● **Problem details**
Find all lines in the records that include the word "vaginal", and copy them out.

● **Available data**
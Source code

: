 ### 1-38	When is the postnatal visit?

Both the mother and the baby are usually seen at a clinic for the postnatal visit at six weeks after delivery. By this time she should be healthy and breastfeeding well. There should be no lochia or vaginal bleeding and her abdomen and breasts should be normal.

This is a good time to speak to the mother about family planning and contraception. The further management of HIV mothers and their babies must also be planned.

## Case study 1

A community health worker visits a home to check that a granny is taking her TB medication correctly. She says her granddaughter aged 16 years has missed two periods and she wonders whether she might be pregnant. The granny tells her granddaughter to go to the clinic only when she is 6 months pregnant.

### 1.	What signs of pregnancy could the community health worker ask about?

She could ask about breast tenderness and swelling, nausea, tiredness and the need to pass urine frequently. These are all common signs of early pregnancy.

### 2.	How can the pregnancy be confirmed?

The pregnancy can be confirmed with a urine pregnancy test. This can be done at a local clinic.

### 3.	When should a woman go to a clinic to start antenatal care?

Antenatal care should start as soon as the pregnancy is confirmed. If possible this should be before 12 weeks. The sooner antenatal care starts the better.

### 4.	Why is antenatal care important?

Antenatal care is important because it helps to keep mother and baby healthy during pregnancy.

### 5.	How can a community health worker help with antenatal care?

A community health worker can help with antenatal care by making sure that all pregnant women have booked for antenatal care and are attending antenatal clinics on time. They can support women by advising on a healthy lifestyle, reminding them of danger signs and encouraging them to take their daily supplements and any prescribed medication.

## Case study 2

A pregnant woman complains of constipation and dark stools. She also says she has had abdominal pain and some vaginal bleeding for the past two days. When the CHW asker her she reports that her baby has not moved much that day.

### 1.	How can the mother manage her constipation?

● **Exercise answer**
Both the mother and the baby are usually seen at a clinic for the postnatal visit at six weeks after delivery. By this time she should be healthy and breastfeeding well. There should be no lochia or vaginal bleeding and her abdomen and breasts should be normal.
A pregnant woman complains of constipation and dark stools. She also says she has had abdominal pain and some vaginal bleeding for the past two days. When the CHW asker her she reports that her baby has not moved much that day.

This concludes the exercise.